= Renewable energy in French Polynesia =

Approximately 6% of primary energy in French Polynesia is generated from renewable energy sources. Approximately 30% of electricity is generated renewably, primarily Hydroelectricity and solar power. Renewable generation is concentrated on Tahiti, with other parts of French Polynesia almost entirely reliant on fossil fuels. Wind power is not used, with only two small facilities, both of which became non-functional due to lack of maintenance.

In December 2013 the Assembly of French Polynesia adopted a Law on the Guiding Principles of the Energy Policy of French Polynesia, requiring that a minimum of 50% of electricity be generated from renewable sources by 2020. This was replaced in November 2015 by the 2015-2030 Energy Transition Plan (PTE), which set a target of 75% renewables by 2030. The ETP was replaced in February 2022 by a multi-annual energy plan (PPE), and the 75% by 2030 target was retained.

In July 2016 the government announced that hybrid solar PV / battery / diesel power plants would be constructed on eight remote islands. In April 2021 the government called for tenders for 30MW of solar farms with batteries for Tahiti. Winners of the tenders were announced in March 2022.
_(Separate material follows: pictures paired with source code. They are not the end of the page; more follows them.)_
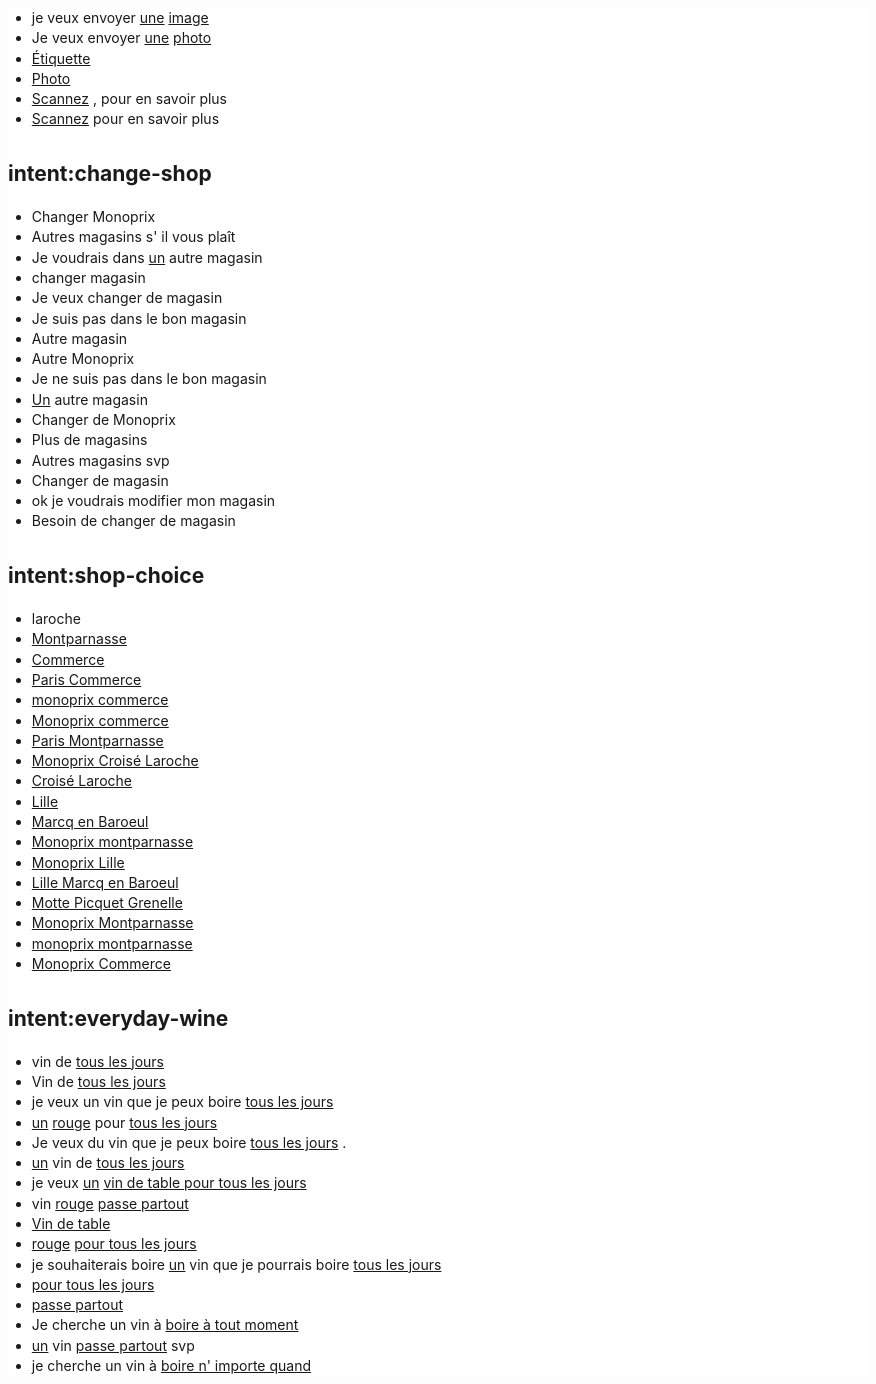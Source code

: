 - je veux envoyer [une](number) [image](scan)
- Je veux envoyer [une](number) [photo](scan)
- [Étiquette](scan)
- [Photo](scan)
- [Scannez](scan) , pour en savoir plus
- [Scannez](scan) pour en savoir plus

## intent:change-shop
- Changer Monoprix
- Autres magasins s' il vous plaît
- Je voudrais dans [un](number) autre magasin
- changer magasin
- Je veux changer de magasin
- Je suis pas dans le bon magasin
- Autre magasin
- Autre Monoprix
- Je ne suis pas dans le bon magasin
- [Un](number) autre magasin
- Changer de Monoprix
- Plus de magasins
- Autres magasins svp
- Changer de magasin
- ok je voudrais modifier mon magasin
- Besoin de changer de magasin

## intent:shop-choice
- laroche
- [Montparnasse](shop)
- [Commerce](shop)
- [Paris Commerce](shop)
- [monoprix commerce](shop)
- [Monoprix commerce](shop)
- [Paris Montparnasse](shop)
- [Monoprix Croisé Laroche](shop)
- [Croisé Laroche](shop)
- [Lille](shop)
- [Marcq en Baroeul](shop)
- [Monoprix montparnasse](shop)
- [Monoprix Lille](shop)
- [Lille Marcq en Baroeul](shop)
- [Motte Picquet Grenelle](shop)
- [Monoprix Montparnasse](shop)
- [monoprix montparnasse](shop)
- [Monoprix Commerce](shop)

## intent:everyday-wine
- vin de [tous les jours](everyday-wine)
- Vin de [tous les jours](everyday-wine)
- je veux un vin que je peux boire [tous les jours](everyday-wine)
- [un](number) [rouge](wine-color) pour [tous les jours](everyday-wine)
- Je veux du vin que je peux boire [tous les jours](everyday-wine) .
- [un](number) vin de [tous les jours](everyday-wine)
- je veux [un](number) [vin de table pour tous les jours](everyday-wine)
- vin [rouge](wine-color) [passe partout](everyday-wine)
- [Vin de table](everyday-wine)
- [rouge](wine-color) [pour tous les jours](everyday-wine)
- je souhaiterais boire [un](number) vin que je pourrais boire [tous les jours](everyday-wine)
- [pour tous les jours](everyday-wine)
- [passe partout](everyday-wine)
- Je cherche un vin à [boire à tout moment](everyday-wine)
- [un](number) vin [passe partout](everyday-wine) svp
- je cherche un vin à [boire n' importe quand](everyday-wine)
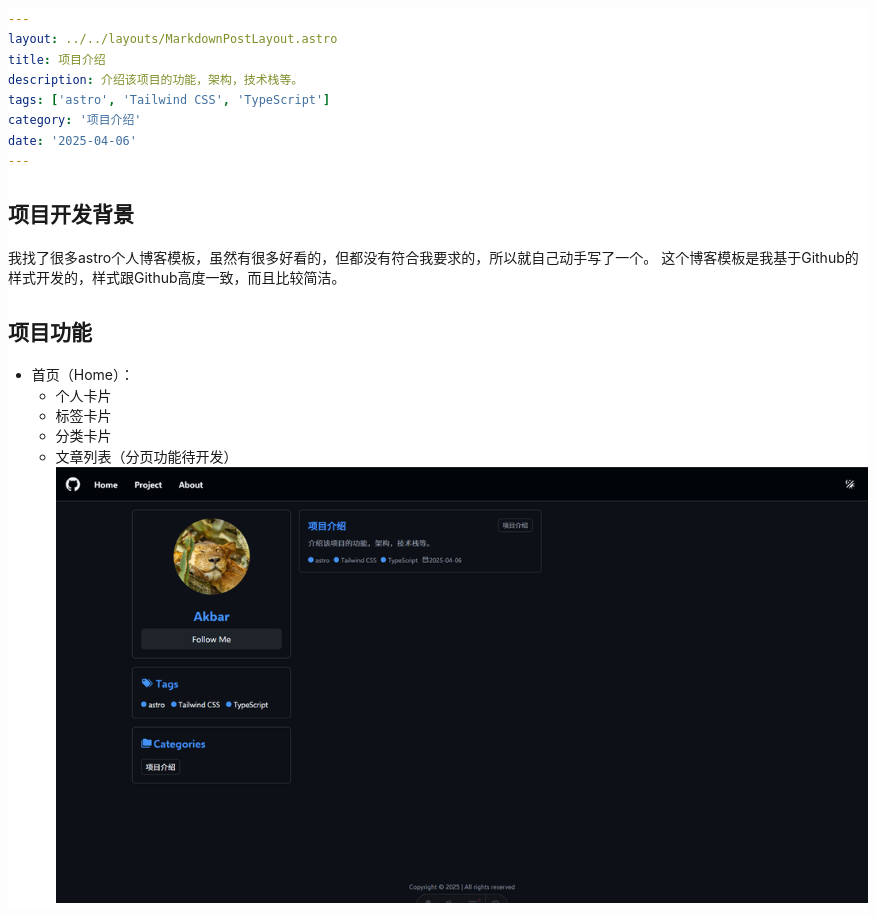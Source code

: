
 ```yaml
---
layout: ../../layouts/MarkdownPostLayout.astro
title: 项目介绍
description: 介绍该项目的功能，架构，技术栈等。
tags: ['astro', 'Tailwind CSS', 'TypeScript']
category: '项目介绍'
date: '2025-04-06'
---
```


## 项目开发背景
我找了很多astro个人博客模板，虽然有很多好看的，但都没有符合我要求的，所以就自己动手写了一个。
这个博客模板是我基于Github的样式开发的，样式跟Github高度一致，而且比较简洁。

## 项目功能
- 首页（Home）：
  - 个人卡片
  - 标签卡片
  - 分类卡片
  - 文章列表（分页功能待开发）
![img.png](assets/img.png)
In September 2022 Électricité de Tahiti performed a test to run the island of Tahiti entirely on renewables for an hour, using hydroelectricity and photovoltaics, with the Putu Uira battery system stabilising the grid. This was followed by a longer test a week later. Following the test EDT announced that would increasingly rely on renewables to power Tahiti during periods of good weather and low demand.

In July 2021 the French government agreed to provide a 7.1 billion XPF energy transition fund to decarbonise electricity production, particularly on remote islands. An agreement to implement the fund was signed in February 2023.